Um artigo publicado na Folha de S. Paulo, no dia 17 de junho, assinado por Gabriel Wedy e Inês Soares, com o título de Desastre climático no Sul e os verdadeiros responsáveis repete a ladainha de que o problema dos desastres ambientais é do desenvolvimento industrial nacional.
“No caso do RS, embora União, estado e municípios possam, em tese, ser responsabilizados por questão de justiça climática, seria importante se houvesse um amadurecimento na análise sobre a conveniência de ajuizamento de demandas climáticas em defesa do povo gaúcho. Essas demandas colocariam nos bancos dos réus indústrias do petróleo, do carvão e grandes emissores de gases de efeito estufa, além de envolver os países que abrigam essas indústrias em seus territórios.“
Em primeiro lugar, antes de entrarmos no problema do desenvolvimento nacional, chama a atenção o esforço para livrar o governo estadual e as prefeituras da responsabilidade do que aconteceu. Segundo os autores, os governos podem ser responsabilizados “em tese”. Mais ainda, o governo federal, que é o menos culpado de tudo o que está acontecendo, é o que aparece primeiro entre os “em tese” responsáveis.
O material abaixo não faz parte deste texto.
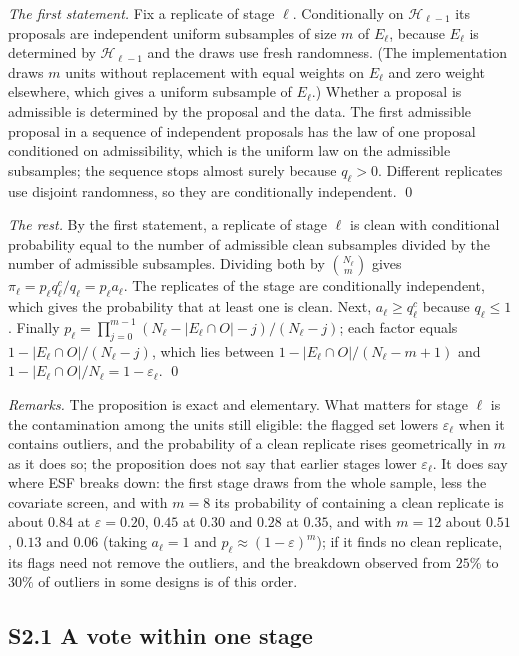 \emph{The first statement.} Fix a replicate of stage $\ell$. Conditionally on
$\mathcal H_{\ell-1}$ its proposals are independent uniform subsamples of size $m$ of $E_\ell$,
because $E_\ell$ is determined by $\mathcal H_{\ell-1}$ and the draws use fresh randomness. (The
implementation draws $m$ units without replacement with equal weights on $E_\ell$ and zero
weight elsewhere, which gives a uniform subsample of $E_\ell$.) Whether a proposal is admissible
is determined by the proposal and the data. The first admissible proposal in a sequence of
independent proposals has the law of one proposal conditioned on admissibility, which is the
uniform law on the admissible subsamples; the sequence stops almost surely because $q_\ell>0$.
Different replicates use disjoint randomness, so they are conditionally independent. \qed

\emph{The rest.} By the first statement, a replicate of stage $\ell$ is clean with
conditional probability equal to the number of admissible clean subsamples divided by the
number of admissible subsamples. Dividing both by $\binom{N_\ell}{m}$ gives
$\pi_\ell=p_\ell q^{c}_\ell/q_\ell=p_\ell a_\ell$. The replicates of the stage are
conditionally independent, which gives the probability that at least one is clean. Next,
$a_\ell\ge q^{c}_\ell$ because $q_\ell\le1$. Finally
$p_\ell=\prod_{j=0}^{m-1}(N_\ell-|E_\ell\cap O|-j)/(N_\ell-j)$; each factor equals
$1-|E_\ell\cap O|/(N_\ell-j)$, which lies between $1-|E_\ell\cap O|/(N_\ell-m+1)$ and
$1-|E_\ell\cap O|/N_\ell=1-\varepsilon_\ell$. \qed

\emph{Remarks.} The proposition is exact and elementary. What matters for stage $\ell$ is the contamination
among the units still eligible: the flagged set lowers $\varepsilon_\ell$ when it contains
outliers, and the probability of a clean replicate rises geometrically in $m$ as it does so;
the proposition does not say that earlier stages lower $\varepsilon_\ell$. It does say where
ESF breaks down: the first stage draws from the whole sample, less the covariate screen, and
with $m=8$ its probability of containing a clean replicate is about $0.84$ at
$\varepsilon=0.20$, $0.45$ at $0.30$ and $0.28$ at $0.35$, and with $m=12$ about $0.51$,
$0.13$ and $0.06$ (taking $a_\ell=1$ and $p_\ell\approx(1-\varepsilon)^{m}$); if it finds no
clean replicate, its flags need not remove the outliers, and the breakdown observed from
$25\%$ to $30\%$ of outliers in some designs is of this order.

\subsection*{S2.1 A vote within one stage}

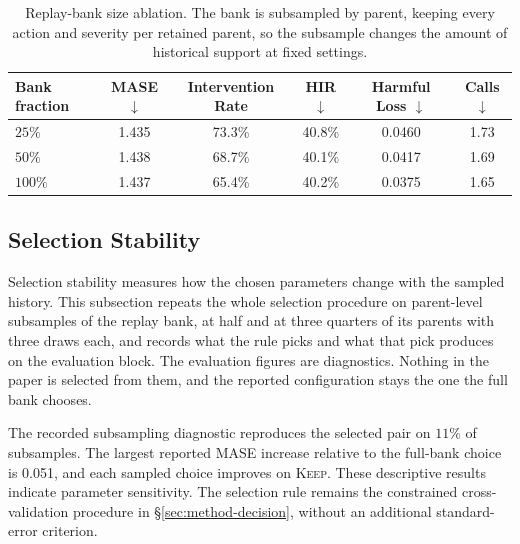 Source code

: \documentclass{article}
\begin{document}
\begin{table}[htbp]
  \caption{Replay-bank size ablation. The bank is subsampled by parent, keeping
  every action and severity per retained parent, so the subsample changes the amount of
  historical support at fixed settings.}
  \label{tab:app-replaysize}
  \centering
  \small
  \setlength{\tabcolsep}{4pt}
  \begin{tabular}{lccccc}
    \toprule
    Bank fraction & MASE $\downarrow$ & Intervention Rate & HIR $\downarrow$ & Harmful Loss $\downarrow$ & Calls $\downarrow$ \\
    \midrule
    $25\%$  & 1.435  & 73.3\%  & 40.8\%  & 0.0460  & 1.73 \\
    $50\%$  & 1.438  & 68.7\%  & 40.1\%  & 0.0417  & 1.69 \\
    $100\%$ & 1.437 & 65.4\% & 40.2\% & 0.0375 & 1.65 \\
    \bottomrule
  \end{tabular}
\end{table}

\subsection{Selection Stability}
\label{app:selstability}
Selection stability measures how the chosen parameters change with the sampled history. This subsection repeats the whole selection procedure on parent-level
subsamples of the replay bank, at half and at three quarters of its parents with three draws
each, and records what the rule picks and what that pick produces on the evaluation block. The
evaluation figures are diagnostics. Nothing in the paper is selected from them, and the
reported configuration stays the one the full bank chooses.

The recorded subsampling diagnostic reproduces the selected pair on $11\%$ of subsamples.
The largest reported MASE increase relative to the full-bank choice is 0.051, and each sampled
choice improves on \textsc{Keep}. These descriptive results indicate parameter sensitivity.
The selection rule remains the constrained cross-validation procedure in
\S\ref{sec:method-decision}, without an additional standard-error criterion.
\end{document}
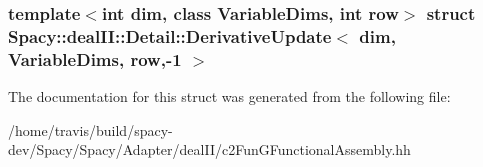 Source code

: \subsubsection*{template$<$int dim, class Variable\-Dims, int row$>$ struct Spacy\-::deal\-I\-I\-::\-Detail\-::\-Derivative\-Update$<$ dim, Variable\-Dims, row,-\/1 $>$}



\-The documentation for this struct was generated from the following file\-:\begin{DoxyCompactItemize}
\item 
/home/travis/build/spacy-\/dev/\-Spacy/\-Spacy/\-Adapter/deal\-I\-I/c2\-Fun\-G\-Functional\-Assembly.\-hh\end{DoxyCompactItemize}

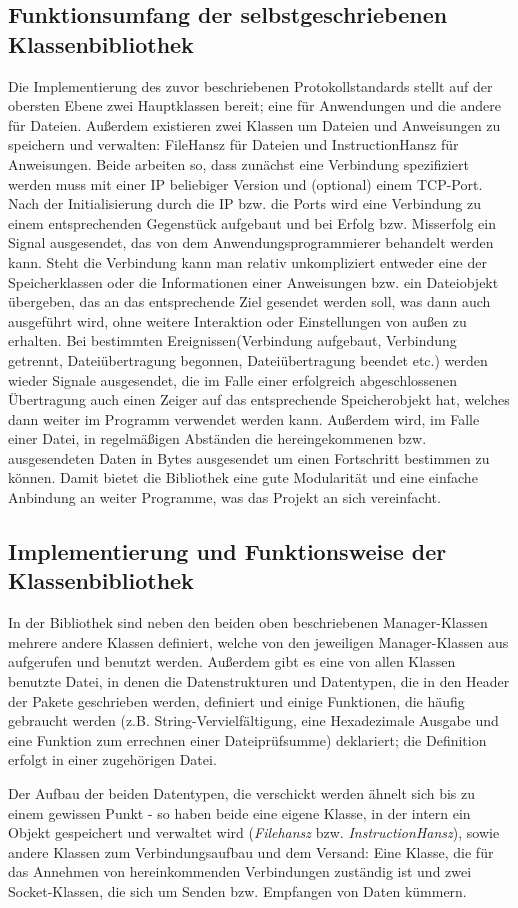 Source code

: \subsection{Funktionsumfang der selbstgeschriebenen Klassenbibliothek}
Die Implementierung des zuvor beschriebenen Protokollstandards stellt auf der obersten Ebene zwei Hauptklassen bereit; eine für Anwendungen und die andere für Dateien.
Außerdem existieren zwei Klassen um Dateien und Anweisungen zu speichern und verwalten: FileHansz für Dateien und InstructionHansz für Anweisungen.
Beide arbeiten so, dass zunächst eine Verbindung spezifiziert werden muss mit einer IP beliebiger Version und (optional) einem TCP-Port.
Nach der Initialisierung durch die IP bzw. die Ports wird eine Verbindung zu einem entsprechenden Gegenstück aufgebaut und bei Erfolg bzw. Misserfolg ein Signal ausgesendet, das von dem Anwendungsprogrammierer behandelt werden kann.
Steht die Verbindung kann man relativ unkompliziert entweder eine der Speicherklassen oder die Informationen einer Anweisungen bzw. ein Dateiobjekt übergeben, das an das entsprechende Ziel gesendet werden soll, was dann auch ausgeführt wird, ohne weitere Interaktion oder Einstellungen von außen zu erhalten.
Bei bestimmten Ereignissen(Verbindung aufgebaut, Verbindung getrennt, Dateiübertragung begonnen, Dateiübertragung beendet etc.) werden wieder Signale ausgesendet, die im Falle einer erfolgreich abgeschlossenen Übertragung auch einen Zeiger auf das entsprechende Speicherobjekt hat, welches dann weiter im Programm verwendet werden kann.
Außerdem wird, im Falle einer Datei, in regelmäßigen Abständen die hereingekommenen bzw. ausgesendeten Daten in Bytes ausgesendet um einen Fortschritt bestimmen zu können.
Damit bietet die Bibliothek eine gute Modularität und eine einfache Anbindung an weiter Programme, was das Projekt an sich vereinfacht.

\subsection{Implementierung und Funktionsweise der Klassenbibliothek}
In der Bibliothek sind neben den beiden oben beschriebenen Manager-Klassen mehrere andere Klassen definiert, welche von den jeweiligen Manager-Klassen aus aufgerufen und benutzt werden.
Außerdem gibt es eine von allen Klassen benutzte Datei, in denen die Datenstrukturen und Datentypen, die in den Header der Pakete geschrieben werden, definiert und einige Funktionen, die häufig gebraucht werden (z.B. String-Vervielfältigung, eine Hexadezimale Ausgabe und eine Funktion zum errechnen einer Dateiprüfsumme) deklariert; die Definition erfolgt in einer zugehörigen Datei.\par
Der Aufbau der beiden Datentypen, die verschickt werden ähnelt sich bis zu einem gewissen Punkt - so haben beide eine eigene Klasse, in der intern ein Objekt gespeichert und verwaltet wird (\textit{Filehansz} bzw. \textit{InstructionHansz}), sowie andere Klassen zum Verbindungsaufbau und dem Versand: Eine Klasse, die für das Annehmen von hereinkommenden Verbindungen zuständig ist und zwei Socket-Klassen, die sich um Senden bzw. Empfangen von Daten kümmern.

% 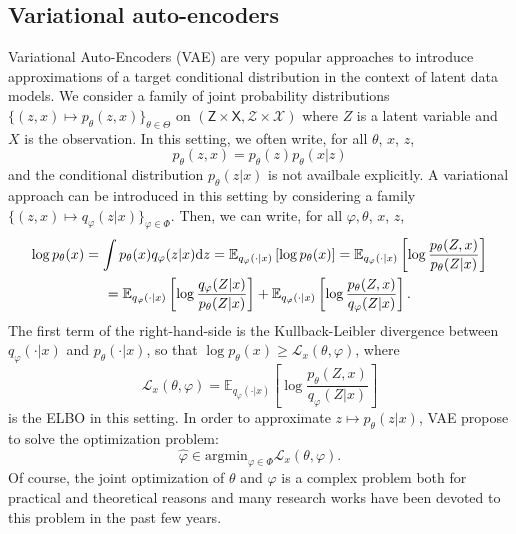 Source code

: \documentclass[english,graybox,envcountchap,envcountsame,sectrefs,shortlabels]{svmono}
\theoremstyle{style}
\begin{document}
\subsection{Variational auto-encoders}
Variational Auto-Encoders (VAE) are very popular approaches to introduce approximations of a target conditional distribution in the context of latent data models. We consider a family of joint probability distributions $\{(z,x) \mapsto  p_{\theta}(z,x)\}_{\theta\in\Theta}$ on $(\mathsf{Z}\times \mathsf{X}, \mathcal{Z}\times \mathcal{X})$ where $Z$ is a latent variable and $X$ is the observation. In this setting, we often write, for all $\theta$, $x$, $z$,
$$
p_{\theta}(z,x) = p_{\theta}(z)p_{\theta}(x|z)
$$
and the conditional distribution $p_{\theta}(z|x)$ is not availbale explicitly. A variational approach can be introduced in this setting by considering a family $\{(z,x) \mapsto q_{\varphi}(z|x)\}_{\varphi\in\Phi}$. Then, we can write, for all $\varphi,\theta$, $x$, $z$,
\begin{multline*}
\log p_\theta(x) = \int p_\theta(x) q_{\varphi}(z|x) \mathrm{d} z = \mathbb{E}_{q_{\varphi}(\cdot|x)}\left[\log p_\theta(x)\right] = \mathbb{E}_{q_{\varphi}(\cdot|x)}\left[\log \frac{p_\theta(Z,x)}{p_\theta(Z|x)}\right] \\
= \mathbb{E}_{q_{\varphi}(\cdot|x)}\left[\log \frac{q_{\varphi}(Z|x)}{p_\theta(Z|x)}\right]  + \mathbb{E}_{q_{\varphi}(\cdot|x)}\left[\log \frac{p_\theta(Z,x)}{q_{\varphi}(Z|x)}\right] .
\end{multline*}
The first term of the right-hand-side is the Kullback-Leibler divergence between $q_{\varphi}(\cdot|x)$ and $p_\theta(\cdot|x)$, so that $\log p_\theta(x)\geq \mathcal{L}_x(\theta,\varphi)$, where
$$
\mathcal{L}_x(\theta,\varphi) = \mathbb{E}_{q_{\varphi}(\cdot|x)}\left[\log \frac{p_\theta(Z,x)}{q_{\varphi}(Z|x)}\right]
$$
is the ELBO in this setting. In order to approximate $z\mapsto p_\theta(z|x)$, VAE propose to solve the optimization problem:
$$
\widehat \varphi \in \mathrm{argmin}_{\varphi\in\Phi} \mathcal{L}_x(\theta,\varphi).
$$
Of course, the joint optimization of $\theta$ and $\varphi$ is a complex problem both for practical and theoretical reasons and many research works have been devoted to this problem in the past few years.
\end{document}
O governador Eduardo Leite, que confessou mais de uma vez ter deixado em segundo plano gastos em infraestrutura mesmo avisado que um desastre poderia ocorrer, não tem nem o nome citado. Está provado que o governo estadual e as prefeituras poderiam ter evitado a tragédia, mas, como Leite mesmo afirmou, era preciso cumprir as metas fiscais.
Bom, se os governos são apenas “em tese” responsáveis, então de quem é a culpa ou, segundo o título do artigo, quem são os “verdadeiros responsáveis”? E eles respondem: “Essas demandas colocariam nos bancos dos réus indústrias do petróleo, do carvão e grandes emissores de gases de efeito estufa, além de envolver os países que abrigam essas indústrias em seus territórios“.
Vejam só que maravilha. Descobrimos que basta parar de desenvolver o país que não haverá mais desastres climáticos. Explorar petróleo? Crime! Industrializar? Crime!
O desenvolvimento nacional é o culpado de tudo. Nesse sentido, está certo Eduardo Leite, os tucanos e a burguesia pró-imperialista. Vamos desindustrializar o País. Afinal, não é o que os governos neoliberais vêm fazendo há décadas?
Um artigo publicado em 2021 no Jornal da USP mostrava que o Brasil perdeu mais de 36 mil indústrias em seis anos, de 2015 a 2020. Isso apenas para ficar no período mais recente. Seria essa, então, a solução para evitar os desastres climáticos?
Certamente não é a solução, mas é o objetivo daqueles que defendem ideias como as contidas no artigo publicado na Folha.
Há duas conclusões no artigo. A primeira é a de que a culpa não é dos governos, mesmo estes sendo quase réus confessos. A segunda é que o Brasil deveria ser responsabilizado caso abrigue atividades econômicas consideradas maléficas para o meio ambiente. Valendo até ações judiciais contra o país:
“Há aporte teórico e experiências em cortes estrangeiras para embasar ações judiciais dessa natureza. Não é mais aceitável a irresponsabilidade climática de alguns países, que assumem posições contraditórias e contrárias ao Acordo de Paris e que violam os direitos humanos de pessoas que vivem em nações que não causam desequilíbrio climático relevante, mas sofrem com desastres devastadores.”
Para a imprensa burguesa, quem viola os direitos humanos não é Eduardo Leite, que se recusou a gastar com obras de infraestrutura mesmo tendo sido avisado do desastre. O irresponsável, o violador de direitos humanos, não é o governo do Rio Grande do Sul, mas algum ente misterioso que não cumpre acordos climáticos; é a “irresponsabilidade climática”.
Assim, se um governo decidir industrializar o país, explorar o petróleo e o carvão, em suma, desenvolver a economia nacional, ele será acusado de “violar os direitos humanos”. Mas se um governo confessa ter deixado de investir em infraestrutura para evitar um desastre anunciado, se ele entrega toda a economia nacional para os especuladores, como faz Eduardo Leite, esse pode até ser um grande modelo de gestão.
Aprendemos que não desenvolver o país e deixar o povo na miséria, isso não é contra os direitos humanos. Deixar deliberadamente o povo morrer graças à falta de investimento, isso também não é contra os direitos humanos. O problema mesmo é o desenvolvimento, isso, sim, é uma violação dos direitos humanos e deve até sofrer com ações judiciais internacionais.